> [Work instruction] With the images removed, repeat the data below exactly.

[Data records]
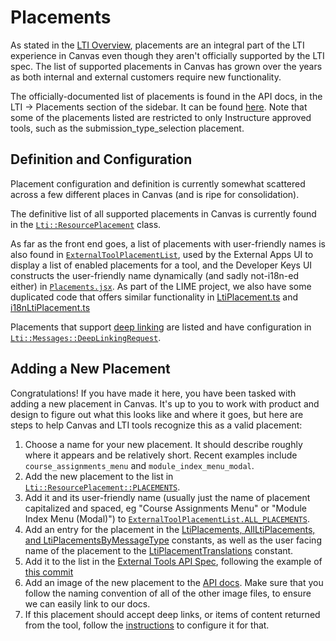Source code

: # Placements

As stated in the [LTI Overview](./01_lti_overview.md), placements are an integral part of the LTI experience in Canvas even though they aren't officially supported by the LTI spec. The list of supported placements in Canvas has grown over the years as both internal and external customers require new functionality.

The officially-documented list of placements is found in the API docs, in the LTI -> Placements section of the sidebar. It can be found [here](/doc/api/placements_overview.md). Note that some of the placements listed are restricted to only Instructure approved tools, such as the submission_type_selection placement.

## Definition and Configuration

Placement configuration and definition is currently somewhat scattered across a few different places in Canvas (and is ripe for consolidation).

The definitive list of all supported placements in Canvas is currently found in the [`Lti::ResourcePlacement`](/app/models/lti/resource_placement.rb) class.

As far as the front end goes, a list of placements with user-friendly names is also found in [`ExternalToolPlacementList`](/ui/features/external_apps/react/components/ExternalToolPlacementList.jsx), used by the External Apps UI to display a list of enabled placements for a tool, and the Developer Keys UI constructs the user-friendly name dynamically (and sadly not-i18n-ed either) in [`Placements.jsx`](/ui/features/developer_keys_v2/react/ManualConfigurationForm/Placements.jsx). 
As part of the LIME project, we also have some duplicated code that offers similar functionality in [LtiPlacement.ts](/ui/features/lti_registrations/manage/model/LtiPlacement.ts) and [i18nLtiPlacement.ts](/ui/features/lti_registrations/manage/model/i18nLtiPlacement.ts)

Placements that support [deep linking](./12_deep_linking.md) are listed and have configuration in [`Lti::Messages::DeepLinkingRequest`](/lib/lti/messages/deep_linking_request.rb).

## Adding a New Placement

Congratulations! If you have made it here, you have been tasked with adding a new placement in Canvas. It's up to you to work with product and design to figure out what this looks like and where it goes, but here are steps to help Canvas and LTI tools recognize this as a valid placement:

1. Choose a name for your new placement. It should describe roughly where it appears and be relatively short. Recent examples include `course_assignments_menu` and `module_index_menu_modal`.
2. Add the new placement to the list in [`Lti::ResourcePlacement::PLACEMENTS`](/app/models/lti/resource_placement.rb).
3. Add it and its user-friendly name (usually just the name of placement capitalized and spaced, eg "Course Assignments Menu" or "Module Index Menu (Modal)") to [`ExternalToolPlacementList.ALL_PLACEMENTS`](/ui/features/external_apps/react/components/ExternalToolPlacementList.jsx).
4. Add an entry for the placement in the [LtiPlacements, AllLtiPlacements, and LtiPlacementsByMessageType](/ui/features/lti_registrations/manage/model/LtiPlacement.ts) constants, as well as the user facing name of the placement to the [LtiPlacementTranslations](/ui/features/lti_registrations/manage/model/i18nLtiPlacement.ts) constant.
5. Add it to the list in the [External Tools API Spec](/spec/apis/v1/external_tools_api_spec.rb), following the example of [this commit](https://gerrit.instructure.com/c/canvas-lms/+/287770/6/spec/apis/v1/external_tools_api_spec.rb)
6. Add an image of the new placement to the [API docs](/doc/api/placements_overview.md). Make sure that you follow the naming convention of all of the other image files, to ensure we can easily link to our docs.
7. If this placement should accept deep links, or items of content returned from the tool, follow the [instructions](./12_deep_linking.md) to configure it for that.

> [Exercise response]
Source code

: # Placements

As stated in the [LTI Overview](./01_lti_overview.md), placements are an integral part of the LTI experience in Canvas even though they aren't officially supported by the LTI spec. The list of supported placements in Canvas has grown over the years as both internal and external customers require new functionality.

The officially-documented list of placements is found in the API docs, in the LTI -> Placements section of the sidebar. It can be found [here](/doc/api/placements_overview.md). Note that some of the placements listed are restricted to only Instructure approved tools, such as the submission_type_selection placement.

## Definition and Configuration

Placement configuration and definition is currently somewhat scattered across a few different places in Canvas (and is ripe for consolidation).

The definitive list of all supported placements in Canvas is currently found in the [`Lti::ResourcePlacement`](/app/models/lti/resource_placement.rb) class.

As far as the front end goes, a list of placements with user-friendly names is also found in [`ExternalToolPlacementList`](/ui/features/external_apps/react/components/ExternalToolPlacementList.jsx), used by the External Apps UI to display a list of enabled placements for a tool, and the Developer Keys UI constructs the user-friendly name dynamically (and sadly not-i18n-ed either) in [`Placements.jsx`](/ui/features/developer_keys_v2/react/ManualConfigurationForm/Placements.jsx). 
As part of the LIME project, we also have some duplicated code that offers similar functionality in [LtiPlacement.ts](/ui/features/lti_registrations/manage/model/LtiPlacement.ts) and [i18nLtiPlacement.ts](/ui/features/lti_registrations/manage/model/i18nLtiPlacement.ts)

Placements that support [deep linking](./12_deep_linking.md) are listed and have configuration in [`Lti::Messages::DeepLinkingRequest`](/lib/lti/messages/deep_linking_request.rb).

## Adding a New Placement

Congratulations! If you have made it here, you have been tasked with adding a new placement in Canvas. It's up to you to work with product and design to figure out what this looks like and where it goes, but here are steps to help Canvas and LTI tools recognize this as a valid placement:

1. Choose a name for your new placement. It should describe roughly where it appears and be relatively short. Recent examples include `course_assignments_menu` and `module_index_menu_modal`.
2. Add the new placement to the list in [`Lti::ResourcePlacement::PLACEMENTS`](/app/models/lti/resource_placement.rb).
3. Add it and its user-friendly name (usually just the name of placement capitalized and spaced, eg "Course Assignments Menu" or "Module Index Menu (Modal)") to [`ExternalToolPlacementList.ALL_PLACEMENTS`](/ui/features/external_apps/react/components/ExternalToolPlacementList.jsx).
4. Add an entry for the placement in the [LtiPlacements, AllLtiPlacements, and LtiPlacementsByMessageType](/ui/features/lti_registrations/manage/model/LtiPlacement.ts) constants, as well as the user facing name of the placement to the [LtiPlacementTranslations](/ui/features/lti_registrations/manage/model/i18nLtiPlacement.ts) constant.
5. Add it to the list in the [External Tools API Spec](/spec/apis/v1/external_tools_api_spec.rb), following the example of [this commit](https://gerrit.instructure.com/c/canvas-lms/+/287770/6/spec/apis/v1/external_tools_api_spec.rb)
6. Add an image of the new placement to the [API docs](/doc/api/placements_overview.md). Make sure that you follow the naming convention of all of the other image files, to ensure we can easily link to our docs.
7. If this placement should accept deep links, or items of content returned from the tool, follow the [instructions](./12_deep_linking.md) to configure it for that.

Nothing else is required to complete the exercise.